In a dark-colored space, the proper way to light a room and avoid straining guests’ eyes is to provide less light and more surfaces to diffuse that light; indirect lighting becomes a near necessity to prevent glare in a dark space.

It’s also important to include non-glossy surfaces in your restaurant if you’re focusing on harnessing the power of reflected light. The glass over a picture, glossy paint, shiny metal furniture and chrome decorations can create annoying glare by reflecting too much light directly into the eyes of people.

Consider satin or matte finishes for materials that will have light shining directly onto them.

 Stray Light Can Sabotage Your Space

In any space, there are unavoidable sources of light that can undo all the careful time, effort, and attention you put into your restaurant lighting.

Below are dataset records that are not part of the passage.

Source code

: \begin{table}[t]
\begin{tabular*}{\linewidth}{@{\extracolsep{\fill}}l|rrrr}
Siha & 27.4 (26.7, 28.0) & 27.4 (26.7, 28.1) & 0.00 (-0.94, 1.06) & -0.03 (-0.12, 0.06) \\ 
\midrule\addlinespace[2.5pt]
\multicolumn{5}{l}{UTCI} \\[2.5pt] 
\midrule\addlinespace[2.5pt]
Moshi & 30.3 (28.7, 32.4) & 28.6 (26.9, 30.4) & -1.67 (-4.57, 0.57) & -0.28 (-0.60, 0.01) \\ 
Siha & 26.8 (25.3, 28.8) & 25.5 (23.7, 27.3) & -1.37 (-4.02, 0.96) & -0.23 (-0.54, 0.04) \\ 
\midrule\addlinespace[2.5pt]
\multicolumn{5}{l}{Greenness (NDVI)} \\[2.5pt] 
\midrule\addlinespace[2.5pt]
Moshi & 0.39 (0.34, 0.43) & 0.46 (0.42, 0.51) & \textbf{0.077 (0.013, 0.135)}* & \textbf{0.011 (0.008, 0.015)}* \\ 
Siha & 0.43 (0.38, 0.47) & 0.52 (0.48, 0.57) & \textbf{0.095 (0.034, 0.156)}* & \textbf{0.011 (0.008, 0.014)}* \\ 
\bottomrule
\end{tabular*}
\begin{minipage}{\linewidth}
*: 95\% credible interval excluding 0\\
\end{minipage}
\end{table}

Light pollution can come from sources like unshaded windows on sunny days, bright kitchen lighting, hallways, landscape lights outside, and the reading light at a host stand.

Every time people look in the direction of a bright source of light, their eyes adjust; their eyes then need to adjust back when they turn their attention elsewhere. This adjustment can be uncomfortable and cause strain on the eyes.

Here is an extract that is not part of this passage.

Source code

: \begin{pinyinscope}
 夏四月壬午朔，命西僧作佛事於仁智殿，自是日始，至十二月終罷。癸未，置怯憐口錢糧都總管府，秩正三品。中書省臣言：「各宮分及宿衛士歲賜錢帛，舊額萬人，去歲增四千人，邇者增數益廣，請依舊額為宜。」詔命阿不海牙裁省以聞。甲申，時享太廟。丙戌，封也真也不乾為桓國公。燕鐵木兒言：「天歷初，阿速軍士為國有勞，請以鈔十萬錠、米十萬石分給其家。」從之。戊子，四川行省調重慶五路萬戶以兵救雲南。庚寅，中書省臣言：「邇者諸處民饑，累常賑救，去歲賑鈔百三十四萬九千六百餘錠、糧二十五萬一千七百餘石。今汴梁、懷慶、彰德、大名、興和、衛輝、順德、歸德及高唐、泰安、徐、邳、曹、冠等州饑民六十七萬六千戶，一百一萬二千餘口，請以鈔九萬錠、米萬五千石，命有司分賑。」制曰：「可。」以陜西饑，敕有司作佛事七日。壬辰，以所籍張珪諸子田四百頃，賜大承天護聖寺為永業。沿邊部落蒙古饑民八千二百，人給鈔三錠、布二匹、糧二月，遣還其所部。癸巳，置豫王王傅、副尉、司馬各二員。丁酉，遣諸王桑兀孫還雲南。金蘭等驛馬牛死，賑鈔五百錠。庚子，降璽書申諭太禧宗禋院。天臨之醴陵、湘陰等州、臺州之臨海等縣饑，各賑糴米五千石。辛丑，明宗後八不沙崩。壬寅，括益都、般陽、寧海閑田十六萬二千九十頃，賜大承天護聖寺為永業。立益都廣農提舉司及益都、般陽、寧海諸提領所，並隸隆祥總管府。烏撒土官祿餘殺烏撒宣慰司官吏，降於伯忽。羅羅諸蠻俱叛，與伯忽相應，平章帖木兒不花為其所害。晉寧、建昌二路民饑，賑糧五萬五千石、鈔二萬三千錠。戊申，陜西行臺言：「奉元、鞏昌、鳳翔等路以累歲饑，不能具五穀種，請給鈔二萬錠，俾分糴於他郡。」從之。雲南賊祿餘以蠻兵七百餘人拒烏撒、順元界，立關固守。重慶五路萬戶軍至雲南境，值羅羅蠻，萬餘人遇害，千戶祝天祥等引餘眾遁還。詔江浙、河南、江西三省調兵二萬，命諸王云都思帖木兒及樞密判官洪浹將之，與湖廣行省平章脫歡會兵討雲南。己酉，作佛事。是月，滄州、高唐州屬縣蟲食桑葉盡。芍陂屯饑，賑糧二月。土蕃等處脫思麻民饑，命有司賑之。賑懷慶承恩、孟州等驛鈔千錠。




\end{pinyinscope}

How can you stop light pollution from negatively affecting your restaurant lighting? Here are a few suggestions:

  • Window shades
  • Choose a subdued, non-glossy paint for the kitchen walls visible to your diners
  • Reposition outside lights shining on the building
  • Adjust light shades on wall lights, overhead lights, and other lights in your restaurant so that the light bulb isn’t visible
  • Relocate or shade any light bulbs you can see directly or in a reflection.

Tour your space frequently to have a handle on areas where a light source shines light improperly into the eyes of any customer.

Stray light can come from a variety of unplanned sources. Any step taken to minimize this will help increase the comfort of your establishment.

Let There Be Light!

When it comes to restaurant design, there are a lot of choices to make. Restaurant lighting has the power to make or break your space; it can also be a cost effective way to shape the look and feel of your restaurant if budget is lacking elsewhere. These expert restaurant lighting tips are your best bet when it comes to creating a space that delights your guests.